Data to examine.
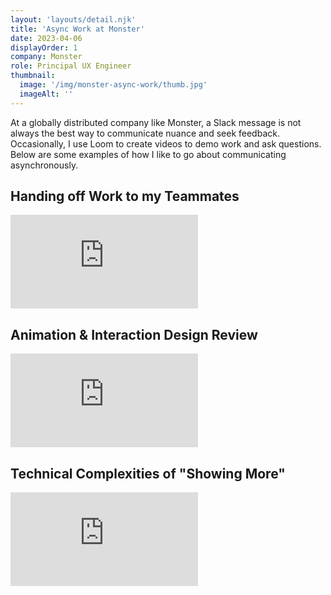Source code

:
 ```yaml
---
layout: 'layouts/detail.njk'
title: 'Async Work at Monster'
date: 2023-04-06
displayOrder: 1
company: Monster
role: Principal UX Engineer
thumbnail:
  image: '/img/monster-async-work/thumb.jpg'
  imageAlt: ''
---
```


At a globally distributed company like Monster, a Slack message is not always the best way to communicate nuance and seek feedback. Occasionally, I use Loom to create videos to demo work and ask questions. Below are some examples of how I like to go about communicating asynchronously.

## Handing off Work to my Teammates

<div class="video-wrapper"><iframe src="https://player.vimeo.com/video/815295705?h=5c82bfe082" style="aspect-ratio: 1152 / 720" frameborder="0" allow="autoplay; fullscreen; picture-in-picture" allowfullscreen title="Style Forge - Web Interface_ My Status Update.mp4"></iframe></div>

## Animation & Interaction Design Review

<div class="video-wrapper"><iframe style="aspect-ratio: 924 / 720" src="https://player.vimeo.com/video/814932820?h=6437cfda33" frameborder="0" allow="autoplay; fullscreen; picture-in-picture" allowfullscreen title="JobCard Micro-interactions - 24 August 2022"></iframe></div>

## Technical Complexities of "Showing More"

<div class="video-wrapper"><iframe src="https://player.vimeo.com/video/814932809?h=eaec626f93" style="aspect-ratio: 1066 / 720" frameborder="0" allow="autoplay; fullscreen; picture-in-picture" allowfullscreen title="JobCard Descriptions - on showing more"></iframe></div>
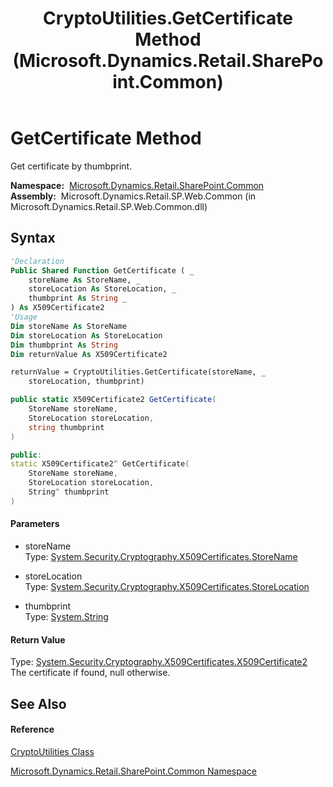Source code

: ﻿---
title: CryptoUtilities.GetCertificate Method  (Microsoft.Dynamics.Retail.SharePoint.Common)
TOCTitle: GetCertificate Method
ms:assetid: M:Microsoft.Dynamics.Retail.SharePoint.Common.CryptoUtilities.GetCertificate(System.Security.Cryptography.X509Certificates.StoreName,System.Security.Cryptography.X509Certificates.StoreLocation,System.String)
ms:mtpsurl: https://technet.microsoft.com/en-us/library/microsoft.dynamics.retail.sharepoint.common.cryptoutilities.getcertificate(v=AX.60)
ms:contentKeyID: 62204303
ms.date: 05/18/2015
mtps_version: v=AX.60
f1_keywords:
- Microsoft.Dynamics.Retail.SharePoint.Common.CryptoUtilities.GetCertificate
dev_langs:
- CSharp
- C++
- VB
---

# GetCertificate Method

Get certificate by thumbprint.

**Namespace:**  [Microsoft.Dynamics.Retail.SharePoint.Common](microsoft-dynamics-retail-sharepoint-common-namespace.md)  
**Assembly:**  Microsoft.Dynamics.Retail.SP.Web.Common (in Microsoft.Dynamics.Retail.SP.Web.Common.dll)

## Syntax

``` vb
'Declaration
Public Shared Function GetCertificate ( _
    storeName As StoreName, _
    storeLocation As StoreLocation, _
    thumbprint As String _
) As X509Certificate2
'Usage
Dim storeName As StoreName
Dim storeLocation As StoreLocation
Dim thumbprint As String
Dim returnValue As X509Certificate2

returnValue = CryptoUtilities.GetCertificate(storeName, _
    storeLocation, thumbprint)
```

``` csharp
public static X509Certificate2 GetCertificate(
    StoreName storeName,
    StoreLocation storeLocation,
    string thumbprint
)
```

``` c++
public:
static X509Certificate2^ GetCertificate(
    StoreName storeName, 
    StoreLocation storeLocation, 
    String^ thumbprint
)
```

#### Parameters

  - storeName  
    Type: [System.Security.Cryptography.X509Certificates.StoreName](https://technet.microsoft.com/en-us/library/tk313h1y\(v=ax.60\))  

<!-- end list -->

  - storeLocation  
    Type: [System.Security.Cryptography.X509Certificates.StoreLocation](https://technet.microsoft.com/en-us/library/90tyd6y4\(v=ax.60\))  

<!-- end list -->

  - thumbprint  
    Type: [System.String](https://technet.microsoft.com/en-us/library/s1wwdcbf\(v=ax.60\))  

#### Return Value

Type: [System.Security.Cryptography.X509Certificates.X509Certificate2](https://technet.microsoft.com/en-us/library/ms148409\(v=ax.60\))  
The certificate if found, null otherwise.  

## See Also

#### Reference

[CryptoUtilities Class](cryptoutilities-class-microsoft-dynamics-retail-sharepoint-common.md)

[Microsoft.Dynamics.Retail.SharePoint.Common Namespace](microsoft-dynamics-retail-sharepoint-common-namespace.md)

Exercise details.
The answer should be an exact copy of the material, with its pictures removed.

Answer box.
Source code

:
 ```yaml
---
layout: 'layouts/detail.njk'
title: 'Async Work at Monster'
date: 2023-04-06
displayOrder: 1
company: Monster
role: Principal UX Engineer
thumbnail:
  image: '/img/monster-async-work/thumb.jpg'
  imageAlt: ''
---
```


At a globally distributed company like Monster, a Slack message is not always the best way to communicate nuance and seek feedback. Occasionally, I use Loom to create videos to demo work and ask questions. Below are some examples of how I like to go about communicating asynchronously.

## Handing off Work to my Teammates

<div class="video-wrapper"><iframe src="https://player.vimeo.com/video/815295705?h=5c82bfe082" style="aspect-ratio: 1152 / 720" frameborder="0" allow="autoplay; fullscreen; picture-in-picture" allowfullscreen title="Style Forge - Web Interface_ My Status Update.mp4"></iframe></div>

## Animation & Interaction Design Review

<div class="video-wrapper"><iframe style="aspect-ratio: 924 / 720" src="https://player.vimeo.com/video/814932820?h=6437cfda33" frameborder="0" allow="autoplay; fullscreen; picture-in-picture" allowfullscreen title="JobCard Micro-interactions - 24 August 2022"></iframe></div>

## Technical Complexities of "Showing More"

<div class="video-wrapper"><iframe src="https://player.vimeo.com/video/814932809?h=eaec626f93" style="aspect-ratio: 1066 / 720" frameborder="0" allow="autoplay; fullscreen; picture-in-picture" allowfullscreen title="JobCard Descriptions - on showing more"></iframe></div>
Source code

: ﻿---
title: CryptoUtilities.GetCertificate Method  (Microsoft.Dynamics.Retail.SharePoint.Common)
TOCTitle: GetCertificate Method
ms:assetid: M:Microsoft.Dynamics.Retail.SharePoint.Common.CryptoUtilities.GetCertificate(System.Security.Cryptography.X509Certificates.StoreName,System.Security.Cryptography.X509Certificates.StoreLocation,System.String)
ms:mtpsurl: https://technet.microsoft.com/en-us/library/microsoft.dynamics.retail.sharepoint.common.cryptoutilities.getcertificate(v=AX.60)
ms:contentKeyID: 62204303
ms.date: 05/18/2015
mtps_version: v=AX.60
f1_keywords:
- Microsoft.Dynamics.Retail.SharePoint.Common.CryptoUtilities.GetCertificate
dev_langs:
- CSharp
- C++
- VB
---

# GetCertificate Method

Get certificate by thumbprint.

**Namespace:**  [Microsoft.Dynamics.Retail.SharePoint.Common](microsoft-dynamics-retail-sharepoint-common-namespace.md)  
**Assembly:**  Microsoft.Dynamics.Retail.SP.Web.Common (in Microsoft.Dynamics.Retail.SP.Web.Common.dll)

## Syntax

``` vb
'Declaration
Public Shared Function GetCertificate ( _
    storeName As StoreName, _
    storeLocation As StoreLocation, _
    thumbprint As String _
) As X509Certificate2
'Usage
Dim storeName As StoreName
Dim storeLocation As StoreLocation
Dim thumbprint As String
Dim returnValue As X509Certificate2

returnValue = CryptoUtilities.GetCertificate(storeName, _
    storeLocation, thumbprint)
```

``` csharp
public static X509Certificate2 GetCertificate(
    StoreName storeName,
    StoreLocation storeLocation,
    string thumbprint
)
```

``` c++
public:
static X509Certificate2^ GetCertificate(
    StoreName storeName, 
    StoreLocation storeLocation, 
    String^ thumbprint
)
```

#### Parameters

  - storeName  
    Type: [System.Security.Cryptography.X509Certificates.StoreName](https://technet.microsoft.com/en-us/library/tk313h1y\(v=ax.60\))  

<!-- end list -->

  - storeLocation  
    Type: [System.Security.Cryptography.X509Certificates.StoreLocation](https://technet.microsoft.com/en-us/library/90tyd6y4\(v=ax.60\))  

<!-- end list -->

  - thumbprint  
    Type: [System.String](https://technet.microsoft.com/en-us/library/s1wwdcbf\(v=ax.60\))  

#### Return Value

Type: [System.Security.Cryptography.X509Certificates.X509Certificate2](https://technet.microsoft.com/en-us/library/ms148409\(v=ax.60\))  
The certificate if found, null otherwise.  

## See Also

#### Reference

[CryptoUtilities Class](cryptoutilities-class-microsoft-dynamics-retail-sharepoint-common.md)

[Microsoft.Dynamics.Retail.SharePoint.Common Namespace](microsoft-dynamics-retail-sharepoint-common-namespace.md)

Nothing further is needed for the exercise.